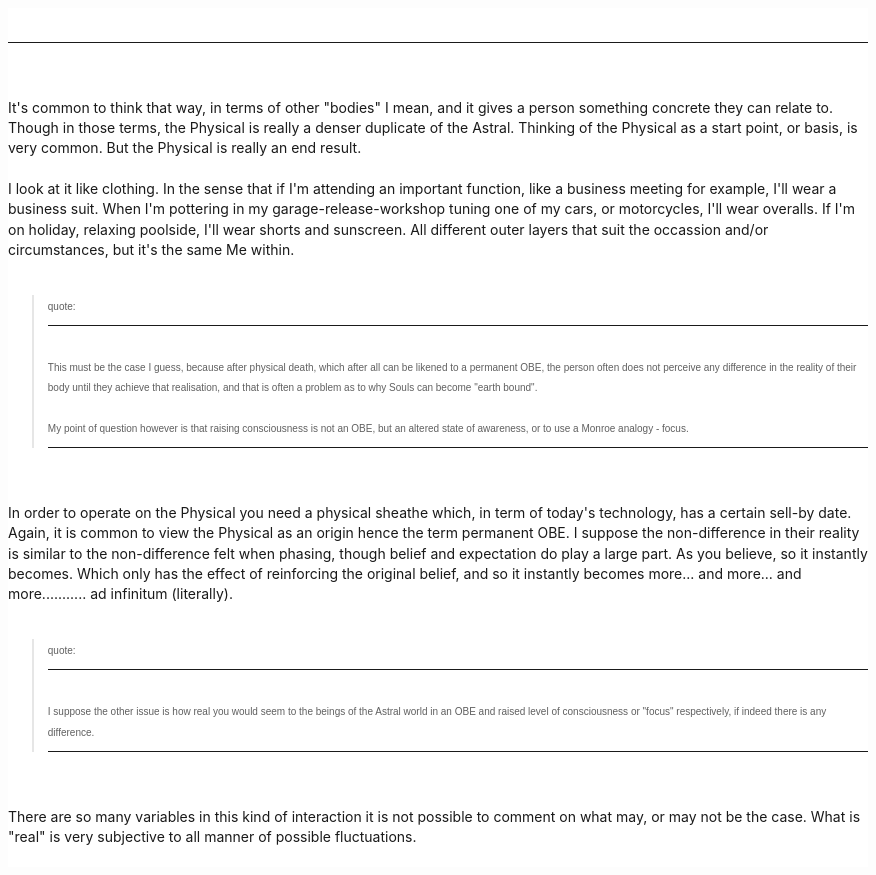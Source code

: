   <br>
  <hr height="1" id="quote" noshade=""/>
 </font>
</blockquote>
<br>
<br>
It's common to think that way, in terms of other "bodies" I mean, and it gives a person something concrete they can relate to. Though in those terms, the Physical is really a denser duplicate of the Astral. Thinking of the Physical as a start point, or basis, is very common. But the Physical is really an end result.
<br>
<br>
I look at it like clothing. In the sense that if I'm attending an important function, like a business meeting for example, I'll wear a business suit. When I'm pottering in my garage-release-workshop tuning one of my cars, or motorcycles, I'll wear overalls. If I'm on holiday, relaxing poolside, I'll wear shorts and sunscreen. All different outer layers that suit the occassion and/or circumstances, but it's the same Me within.
<br>
<br>
<blockquote id="quote">
 <font face='"Arial"' id="quote" size="1">
  quote:
  <hr height="1" id="quote" noshade=""/>
  <br>
  This must be the case I guess, because after physical death, which after all can be likened to a permanent OBE, the person often does not perceive any difference in the reality of their body until they achieve that realisation, and that is often a problem as to why Souls can become "earth bound".
  <br>
  <br>
  My point of question however is that raising consciousness is not an OBE, but an altered state of awareness, or to use a Monroe analogy - focus.
  <br>
  <hr height="1" id="quote" noshade=""/>
 </font>
</blockquote>
<br>
<br>
In order to operate on the Physical you need a physical sheathe which, in term of today's technology, has a certain sell-by date. Again, it is common to view the Physical as an origin hence the term permanent OBE. I suppose the non-difference in their reality is similar to the non-difference felt when phasing, though belief and expectation do play a large part. As you believe, so it instantly becomes. Which only has the effect of reinforcing the original belief, and so it instantly becomes more... and more... and more........... ad infinitum (literally).
<br>
<br>
<blockquote id="quote">
 <font face='"Arial"' id="quote" size="1">
  quote:
  <hr height="1" id="quote" noshade=""/>
  <br>
  I suppose the other issue is how real you would seem to the beings of the Astral world in an OBE and raised level of consciousness or "focus" respectively, if indeed there is any difference.
  <br>
  <hr height="1" id="quote" noshade=""/>
 </font>
</blockquote>
<br>
<br>
There are so many variables in this kind of interaction it is not possible to comment on what may, or may not be the case. What is "real" is very subjective to all manner of possible fluctuations.
<br>
<br>
<blockquote id="quote">
 <font face='"Arial"' id="quote" size="1">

- _Work required_: Copy each line of the data above that holds "they".

- _Exercise answer_:
It's common to think that way, in terms of other "bodies" I mean, and it gives a person something concrete they can relate to. Though in those terms, the Physical is really a denser duplicate of the Astral. Thinking of the Physical as a start point, or basis, is very common. But the Physical is really an end result.
  This must be the case I guess, because after physical death, which after all can be likened to a permanent OBE, the person often does not perceive any difference in the reality of their body until they achieve that realisation, and that is often a problem as to why Souls can become "earth bound".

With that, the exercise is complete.